What the task requires: Each line of the data below that carries the word "your" needs to be copied.

(Plain-text document sources)
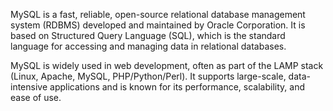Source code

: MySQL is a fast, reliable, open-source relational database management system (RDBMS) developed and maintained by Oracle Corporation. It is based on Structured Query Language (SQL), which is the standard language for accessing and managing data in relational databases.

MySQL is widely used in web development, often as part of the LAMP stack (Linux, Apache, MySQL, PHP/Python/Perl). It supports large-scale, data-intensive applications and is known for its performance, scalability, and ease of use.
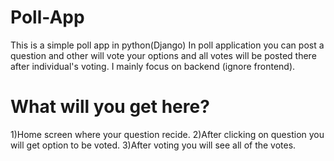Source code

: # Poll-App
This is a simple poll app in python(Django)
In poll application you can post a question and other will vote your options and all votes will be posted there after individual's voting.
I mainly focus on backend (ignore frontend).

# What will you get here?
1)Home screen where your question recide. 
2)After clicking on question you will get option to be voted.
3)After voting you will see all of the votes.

Exercise response:
In poll application you can post a question and other will vote your options and all votes will be posted there after individual's voting.
1)Home screen where your question recide. 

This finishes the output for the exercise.